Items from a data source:
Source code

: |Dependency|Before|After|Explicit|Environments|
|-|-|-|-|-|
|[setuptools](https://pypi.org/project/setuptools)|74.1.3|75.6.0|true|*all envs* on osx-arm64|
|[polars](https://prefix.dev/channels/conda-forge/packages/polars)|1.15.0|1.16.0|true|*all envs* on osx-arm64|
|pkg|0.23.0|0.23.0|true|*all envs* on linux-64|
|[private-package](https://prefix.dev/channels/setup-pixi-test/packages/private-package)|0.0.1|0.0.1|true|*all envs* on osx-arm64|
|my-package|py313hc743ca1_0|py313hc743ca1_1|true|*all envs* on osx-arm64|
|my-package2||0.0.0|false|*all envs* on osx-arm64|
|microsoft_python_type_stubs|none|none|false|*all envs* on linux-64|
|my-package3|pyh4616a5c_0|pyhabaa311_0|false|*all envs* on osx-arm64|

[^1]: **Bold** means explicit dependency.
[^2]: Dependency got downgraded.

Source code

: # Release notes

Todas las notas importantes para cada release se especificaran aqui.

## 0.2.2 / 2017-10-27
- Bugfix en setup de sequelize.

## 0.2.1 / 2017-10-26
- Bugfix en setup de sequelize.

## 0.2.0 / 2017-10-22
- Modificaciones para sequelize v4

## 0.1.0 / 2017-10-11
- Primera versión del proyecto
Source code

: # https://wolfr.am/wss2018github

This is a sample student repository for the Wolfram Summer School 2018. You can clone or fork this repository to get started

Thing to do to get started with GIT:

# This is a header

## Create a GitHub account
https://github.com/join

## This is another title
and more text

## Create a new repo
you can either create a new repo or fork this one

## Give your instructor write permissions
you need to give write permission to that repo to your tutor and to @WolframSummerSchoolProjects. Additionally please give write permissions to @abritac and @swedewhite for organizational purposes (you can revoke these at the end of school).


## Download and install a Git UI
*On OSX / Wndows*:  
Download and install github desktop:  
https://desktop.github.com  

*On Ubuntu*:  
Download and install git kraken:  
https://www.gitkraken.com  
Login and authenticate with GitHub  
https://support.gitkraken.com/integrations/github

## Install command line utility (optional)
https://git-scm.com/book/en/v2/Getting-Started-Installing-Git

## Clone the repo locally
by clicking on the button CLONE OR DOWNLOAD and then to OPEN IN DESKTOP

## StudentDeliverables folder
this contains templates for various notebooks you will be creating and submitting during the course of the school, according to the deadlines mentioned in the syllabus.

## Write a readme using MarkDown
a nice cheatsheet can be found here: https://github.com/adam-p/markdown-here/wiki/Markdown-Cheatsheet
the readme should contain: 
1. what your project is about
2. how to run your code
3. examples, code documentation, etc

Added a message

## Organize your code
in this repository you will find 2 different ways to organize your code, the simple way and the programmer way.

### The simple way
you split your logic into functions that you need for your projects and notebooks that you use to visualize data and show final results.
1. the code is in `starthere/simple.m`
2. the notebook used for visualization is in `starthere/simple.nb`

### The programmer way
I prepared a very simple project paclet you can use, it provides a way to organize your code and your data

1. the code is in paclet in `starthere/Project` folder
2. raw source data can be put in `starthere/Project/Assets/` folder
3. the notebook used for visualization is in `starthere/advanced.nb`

**TASK**
Check each line above for the string "need", then copy the ones that have it.

**ANSWER FOR THE TASK**
you need to give write permission to that repo to your tutor and to @WolframSummerSchoolProjects. Additionally please give write permissions to @abritac and @swedewhite for organizational purposes (you can revoke these at the end of school).
you split your logic into functions that you need for your projects and notebooks that you use to visualize data and show final results.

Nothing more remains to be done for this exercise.